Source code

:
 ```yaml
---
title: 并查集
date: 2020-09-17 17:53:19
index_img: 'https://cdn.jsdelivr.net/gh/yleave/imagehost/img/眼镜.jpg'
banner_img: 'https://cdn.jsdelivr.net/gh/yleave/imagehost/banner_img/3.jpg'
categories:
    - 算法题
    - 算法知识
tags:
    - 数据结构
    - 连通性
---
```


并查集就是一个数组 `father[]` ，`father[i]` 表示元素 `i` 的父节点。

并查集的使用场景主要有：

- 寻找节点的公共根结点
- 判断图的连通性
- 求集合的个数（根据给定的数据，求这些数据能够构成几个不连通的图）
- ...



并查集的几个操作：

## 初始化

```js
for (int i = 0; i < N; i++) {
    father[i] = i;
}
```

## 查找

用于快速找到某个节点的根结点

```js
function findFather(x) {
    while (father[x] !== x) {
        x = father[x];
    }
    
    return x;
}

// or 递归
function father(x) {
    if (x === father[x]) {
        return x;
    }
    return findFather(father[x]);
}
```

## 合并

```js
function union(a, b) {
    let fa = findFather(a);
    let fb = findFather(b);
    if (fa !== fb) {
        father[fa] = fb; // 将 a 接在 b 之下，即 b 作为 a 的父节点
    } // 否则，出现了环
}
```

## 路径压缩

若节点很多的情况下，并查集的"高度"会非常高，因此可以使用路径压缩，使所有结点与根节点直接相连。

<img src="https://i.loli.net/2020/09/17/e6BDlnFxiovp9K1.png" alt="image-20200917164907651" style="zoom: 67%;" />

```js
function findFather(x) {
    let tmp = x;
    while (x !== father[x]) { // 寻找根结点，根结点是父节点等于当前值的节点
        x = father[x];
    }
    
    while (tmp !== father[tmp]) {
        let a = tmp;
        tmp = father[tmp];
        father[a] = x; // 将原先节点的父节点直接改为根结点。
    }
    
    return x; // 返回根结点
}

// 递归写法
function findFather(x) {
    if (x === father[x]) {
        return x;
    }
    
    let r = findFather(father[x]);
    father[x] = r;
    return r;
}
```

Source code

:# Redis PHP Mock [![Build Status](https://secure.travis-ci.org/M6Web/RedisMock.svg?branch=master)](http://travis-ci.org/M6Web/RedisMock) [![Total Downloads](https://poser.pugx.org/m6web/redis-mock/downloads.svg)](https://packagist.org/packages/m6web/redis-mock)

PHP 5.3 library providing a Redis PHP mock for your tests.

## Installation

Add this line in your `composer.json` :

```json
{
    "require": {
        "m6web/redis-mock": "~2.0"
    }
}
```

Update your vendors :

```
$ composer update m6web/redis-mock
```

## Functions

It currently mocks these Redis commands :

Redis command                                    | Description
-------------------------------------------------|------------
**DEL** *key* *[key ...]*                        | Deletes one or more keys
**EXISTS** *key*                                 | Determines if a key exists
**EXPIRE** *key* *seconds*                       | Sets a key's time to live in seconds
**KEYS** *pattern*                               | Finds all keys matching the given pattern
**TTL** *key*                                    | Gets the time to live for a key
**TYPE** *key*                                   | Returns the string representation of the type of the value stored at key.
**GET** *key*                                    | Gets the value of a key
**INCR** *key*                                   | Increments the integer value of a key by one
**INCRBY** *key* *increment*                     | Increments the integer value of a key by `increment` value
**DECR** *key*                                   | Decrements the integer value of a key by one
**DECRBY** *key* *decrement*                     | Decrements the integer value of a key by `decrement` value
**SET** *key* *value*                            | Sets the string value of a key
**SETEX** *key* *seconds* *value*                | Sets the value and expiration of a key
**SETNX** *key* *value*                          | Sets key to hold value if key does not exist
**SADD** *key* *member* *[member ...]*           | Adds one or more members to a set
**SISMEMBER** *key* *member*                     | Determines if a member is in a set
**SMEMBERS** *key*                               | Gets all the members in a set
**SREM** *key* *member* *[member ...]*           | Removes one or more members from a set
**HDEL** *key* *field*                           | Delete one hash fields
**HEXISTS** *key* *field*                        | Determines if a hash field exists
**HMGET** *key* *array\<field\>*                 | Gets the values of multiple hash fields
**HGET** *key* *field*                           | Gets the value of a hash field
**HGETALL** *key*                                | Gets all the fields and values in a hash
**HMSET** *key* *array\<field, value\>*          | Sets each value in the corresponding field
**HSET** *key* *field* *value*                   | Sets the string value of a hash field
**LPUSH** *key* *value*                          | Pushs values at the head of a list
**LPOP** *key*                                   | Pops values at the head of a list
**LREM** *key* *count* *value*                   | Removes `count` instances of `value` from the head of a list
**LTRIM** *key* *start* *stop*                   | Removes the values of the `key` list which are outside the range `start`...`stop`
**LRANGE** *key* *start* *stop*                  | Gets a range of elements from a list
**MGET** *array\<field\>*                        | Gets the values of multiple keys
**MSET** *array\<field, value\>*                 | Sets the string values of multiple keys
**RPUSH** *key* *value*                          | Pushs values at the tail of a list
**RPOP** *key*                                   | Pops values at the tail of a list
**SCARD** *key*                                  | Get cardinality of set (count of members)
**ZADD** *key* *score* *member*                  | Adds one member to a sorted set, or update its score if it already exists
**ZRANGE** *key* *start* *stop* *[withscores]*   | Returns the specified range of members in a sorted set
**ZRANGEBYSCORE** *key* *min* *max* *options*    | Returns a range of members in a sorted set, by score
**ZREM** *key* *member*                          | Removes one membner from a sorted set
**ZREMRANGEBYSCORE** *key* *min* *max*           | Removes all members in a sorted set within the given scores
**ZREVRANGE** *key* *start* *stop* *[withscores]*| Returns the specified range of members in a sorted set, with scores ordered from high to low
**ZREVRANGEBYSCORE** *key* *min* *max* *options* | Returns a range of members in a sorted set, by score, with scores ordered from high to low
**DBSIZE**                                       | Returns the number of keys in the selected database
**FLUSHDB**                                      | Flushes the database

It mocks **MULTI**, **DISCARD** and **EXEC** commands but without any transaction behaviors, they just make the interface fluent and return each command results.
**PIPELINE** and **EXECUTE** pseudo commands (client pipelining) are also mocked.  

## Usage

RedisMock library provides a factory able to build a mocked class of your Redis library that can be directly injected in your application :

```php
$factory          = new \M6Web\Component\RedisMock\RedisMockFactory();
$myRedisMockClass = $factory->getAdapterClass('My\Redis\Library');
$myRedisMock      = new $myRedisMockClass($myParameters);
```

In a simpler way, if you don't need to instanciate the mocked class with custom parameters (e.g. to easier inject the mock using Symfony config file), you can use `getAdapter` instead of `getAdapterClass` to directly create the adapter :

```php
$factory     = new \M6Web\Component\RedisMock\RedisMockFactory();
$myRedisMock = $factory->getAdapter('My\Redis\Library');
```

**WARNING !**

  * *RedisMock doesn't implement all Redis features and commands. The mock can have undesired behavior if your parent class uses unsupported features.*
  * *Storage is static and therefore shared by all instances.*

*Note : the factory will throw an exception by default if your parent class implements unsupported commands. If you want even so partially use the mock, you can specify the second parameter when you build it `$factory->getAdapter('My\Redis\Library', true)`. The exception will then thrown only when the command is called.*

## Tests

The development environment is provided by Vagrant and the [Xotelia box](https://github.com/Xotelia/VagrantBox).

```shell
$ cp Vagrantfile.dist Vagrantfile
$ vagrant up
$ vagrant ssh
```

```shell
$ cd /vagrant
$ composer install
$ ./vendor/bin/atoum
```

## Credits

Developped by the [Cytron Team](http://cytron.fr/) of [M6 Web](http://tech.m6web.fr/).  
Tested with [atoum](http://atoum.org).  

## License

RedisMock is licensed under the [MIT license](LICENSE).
......
Exercise goal: Each record above should be output again exactly.

Expected answer:
Source code

:
 ```yaml
---
title: 并查集
date: 2020-09-17 17:53:19
index_img: 'https://cdn.jsdelivr.net/gh/yleave/imagehost/img/眼镜.jpg'
banner_img: 'https://cdn.jsdelivr.net/gh/yleave/imagehost/banner_img/3.jpg'
categories:
    - 算法题
    - 算法知识
tags:
    - 数据结构
    - 连通性
---
```


并查集就是一个数组 `father[]` ，`father[i]` 表示元素 `i` 的父节点。

并查集的使用场景主要有：

- 寻找节点的公共根结点
- 判断图的连通性
- 求集合的个数（根据给定的数据，求这些数据能够构成几个不连通的图）
- ...



并查集的几个操作：

## 初始化

```js
for (int i = 0; i < N; i++) {
    father[i] = i;
}
```

## 查找

用于快速找到某个节点的根结点

```js
function findFather(x) {
    while (father[x] !== x) {
        x = father[x];
    }
    
    return x;
}

// or 递归
function father(x) {
    if (x === father[x]) {
        return x;
    }
    return findFather(father[x]);
}
```

## 合并

```js
function union(a, b) {
    let fa = findFather(a);
    let fb = findFather(b);
    if (fa !== fb) {
        father[fa] = fb; // 将 a 接在 b 之下，即 b 作为 a 的父节点
    } // 否则，出现了环
}
```

## 路径压缩

若节点很多的情况下，并查集的"高度"会非常高，因此可以使用路径压缩，使所有结点与根节点直接相连。

<img src="https://i.loli.net/2020/09/17/e6BDlnFxiovp9K1.png" alt="image-20200917164907651" style="zoom: 67%;" />

```js
function findFather(x) {
    let tmp = x;
    while (x !== father[x]) { // 寻找根结点，根结点是父节点等于当前值的节点
        x = father[x];
    }
    
    while (tmp !== father[tmp]) {
        let a = tmp;
        tmp = father[tmp];
        father[a] = x; // 将原先节点的父节点直接改为根结点。
    }
    
    return x; // 返回根结点
}

// 递归写法
function findFather(x) {
    if (x === father[x]) {
        return x;
    }
    
    let r = findFather(father[x]);
    father[x] = r;
    return r;
}
```

Source code

:# Redis PHP Mock [![Build Status](https://secure.travis-ci.org/M6Web/RedisMock.svg?branch=master)](http://travis-ci.org/M6Web/RedisMock) [![Total Downloads](https://poser.pugx.org/m6web/redis-mock/downloads.svg)](https://packagist.org/packages/m6web/redis-mock)

PHP 5.3 library providing a Redis PHP mock for your tests.

## Installation

Add this line in your `composer.json` :

```json
{
    "require": {
        "m6web/redis-mock": "~2.0"
    }
}
```

Update your vendors :

```
$ composer update m6web/redis-mock
```

## Functions

It currently mocks these Redis commands :

Redis command                                    | Description
-------------------------------------------------|------------
**DEL** *key* *[key ...]*                        | Deletes one or more keys
**EXISTS** *key*                                 | Determines if a key exists
**EXPIRE** *key* *seconds*                       | Sets a key's time to live in seconds
**KEYS** *pattern*                               | Finds all keys matching the given pattern
**TTL** *key*                                    | Gets the time to live for a key
**TYPE** *key*                                   | Returns the string representation of the type of the value stored at key.
**GET** *key*                                    | Gets the value of a key
**INCR** *key*                                   | Increments the integer value of a key by one
**INCRBY** *key* *increment*                     | Increments the integer value of a key by `increment` value
**DECR** *key*                                   | Decrements the integer value of a key by one
**DECRBY** *key* *decrement*                     | Decrements the integer value of a key by `decrement` value
**SET** *key* *value*                            | Sets the string value of a key
**SETEX** *key* *seconds* *value*                | Sets the value and expiration of a key
**SETNX** *key* *value*                          | Sets key to hold value if key does not exist
**SADD** *key* *member* *[member ...]*           | Adds one or more members to a set
**SISMEMBER** *key* *member*                     | Determines if a member is in a set
**SMEMBERS** *key*                               | Gets all the members in a set
**SREM** *key* *member* *[member ...]*           | Removes one or more members from a set
**HDEL** *key* *field*                           | Delete one hash fields
**HEXISTS** *key* *field*                        | Determines if a hash field exists
**HMGET** *key* *array\<field\>*                 | Gets the values of multiple hash fields
**HGET** *key* *field*                           | Gets the value of a hash field
**HGETALL** *key*                                | Gets all the fields and values in a hash
**HMSET** *key* *array\<field, value\>*          | Sets each value in the corresponding field
**HSET** *key* *field* *value*                   | Sets the string value of a hash field
**LPUSH** *key* *value*                          | Pushs values at the head of a list
**LPOP** *key*                                   | Pops values at the head of a list
**LREM** *key* *count* *value*                   | Removes `count` instances of `value` from the head of a list
**LTRIM** *key* *start* *stop*                   | Removes the values of the `key` list which are outside the range `start`...`stop`
**LRANGE** *key* *start* *stop*                  | Gets a range of elements from a list
**MGET** *array\<field\>*                        | Gets the values of multiple keys
**MSET** *array\<field, value\>*                 | Sets the string values of multiple keys
**RPUSH** *key* *value*                          | Pushs values at the tail of a list
**RPOP** *key*                                   | Pops values at the tail of a list
**SCARD** *key*                                  | Get cardinality of set (count of members)
**ZADD** *key* *score* *member*                  | Adds one member to a sorted set, or update its score if it already exists
**ZRANGE** *key* *start* *stop* *[withscores]*   | Returns the specified range of members in a sorted set
**ZRANGEBYSCORE** *key* *min* *max* *options*    | Returns a range of members in a sorted set, by score
**ZREM** *key* *member*                          | Removes one membner from a sorted set
**ZREMRANGEBYSCORE** *key* *min* *max*           | Removes all members in a sorted set within the given scores
**ZREVRANGE** *key* *start* *stop* *[withscores]*| Returns the specified range of members in a sorted set, with scores ordered from high to low
**ZREVRANGEBYSCORE** *key* *min* *max* *options* | Returns a range of members in a sorted set, by score, with scores ordered from high to low
**DBSIZE**                                       | Returns the number of keys in the selected database
**FLUSHDB**                                      | Flushes the database

It mocks **MULTI**, **DISCARD** and **EXEC** commands but without any transaction behaviors, they just make the interface fluent and return each command results.
**PIPELINE** and **EXECUTE** pseudo commands (client pipelining) are also mocked.  

## Usage

RedisMock library provides a factory able to build a mocked class of your Redis library that can be directly injected in your application :

```php
$factory          = new \M6Web\Component\RedisMock\RedisMockFactory();
$myRedisMockClass = $factory->getAdapterClass('My\Redis\Library');
$myRedisMock      = new $myRedisMockClass($myParameters);
```

In a simpler way, if you don't need to instanciate the mocked class with custom parameters (e.g. to easier inject the mock using Symfony config file), you can use `getAdapter` instead of `getAdapterClass` to directly create the adapter :

```php
$factory     = new \M6Web\Component\RedisMock\RedisMockFactory();
$myRedisMock = $factory->getAdapter('My\Redis\Library');
```

**WARNING !**

  * *RedisMock doesn't implement all Redis features and commands. The mock can have undesired behavior if your parent class uses unsupported features.*
  * *Storage is static and therefore shared by all instances.*

*Note : the factory will throw an exception by default if your parent class implements unsupported commands. If you want even so partially use the mock, you can specify the second parameter when you build it `$factory->getAdapter('My\Redis\Library', true)`. The exception will then thrown only when the command is called.*

## Tests

The development environment is provided by Vagrant and the [Xotelia box](https://github.com/Xotelia/VagrantBox).

```shell
$ cp Vagrantfile.dist Vagrantfile
$ vagrant up
$ vagrant ssh
```

```shell
$ cd /vagrant
$ composer install
$ ./vendor/bin/atoum
```

## Credits

Developped by the [Cytron Team](http://cytron.fr/) of [M6 Web](http://tech.m6web.fr/).  
Tested with [atoum](http://atoum.org).  

## License

RedisMock is licensed under the [MIT license](LICENSE).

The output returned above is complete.